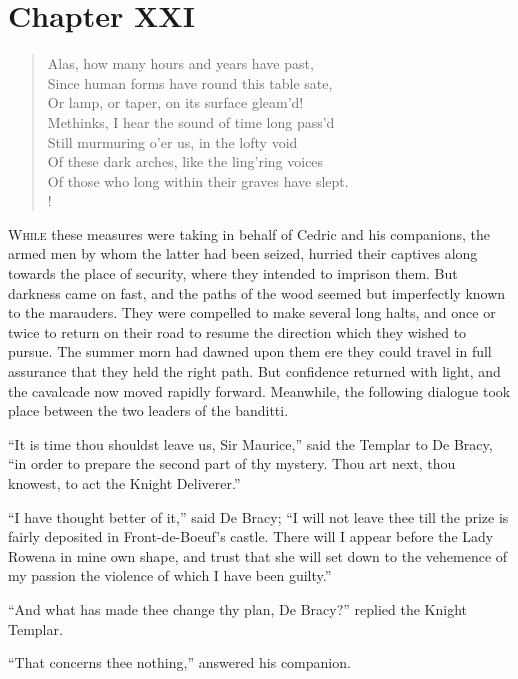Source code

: \chapter{Chapter XXI}

\begin{verse}
Alas, how many hours and years have past,\\
Since human forms have round this table sate,\\
Or lamp, or taper, on its surface gleam'd!\\
Methinks, I hear the sound of time long pass'd\\
Still murmuring o'er us, in the lofty void\\
Of these dark arches, like the ling'ring voices\\
Of those who long within their graves have slept.\\!
\end{verse}

\lettrine{W}{hile} these measures were taking in behalf of Cedric
and his companions,
the armed men by whom the latter had been seized, hurried their captives
along towards the place of security, where they intended to imprison
them. But darkness came on fast, and the paths of the wood seemed but
imperfectly known to the marauders. They were compelled to make several
long halts, and once or twice to return on their road to resume the
direction which they wished to pursue. The summer morn had dawned upon
them ere they could travel in full assurance that they held the right
path. But confidence returned with light, and the cavalcade now moved
rapidly forward. Meanwhile, the following dialogue took place between
the two leaders of the banditti.

``It is time thou shouldst leave us, Sir Maurice,'' said the Templar to
De Bracy, ``in order to prepare the second part of thy mystery. Thou art
next, thou knowest, to act the Knight Deliverer.''

``I have thought better of it,'' said De Bracy; ``I will not leave thee
till the prize is fairly deposited in Front-de-Boeuf's castle. There
will I appear before the Lady Rowena in mine own shape, and trust that
she will set down to the vehemence of my passion the violence of which I
have been guilty.''

``And what has made thee change thy plan, De Bracy?'' replied the Knight
Templar.

``That concerns thee nothing,'' answered his companion.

—————

Work task: Set down the records above word for word, from the first line through the line containing "behalf of Cedric", both included; leave out the pictures.

Solution for this exercise:
Source code

: \chapter{Chapter XXI}

\begin{verse}
Alas, how many hours and years have past,\\
Since human forms have round this table sate,\\
Or lamp, or taper, on its surface gleam'd!\\
Methinks, I hear the sound of time long pass'd\\
Still murmuring o'er us, in the lofty void\\
Of these dark arches, like the ling'ring voices\\
Of those who long within their graves have slept.\\!
\end{verse}

\lettrine{W}{hile} these measures were taking in behalf of Cedric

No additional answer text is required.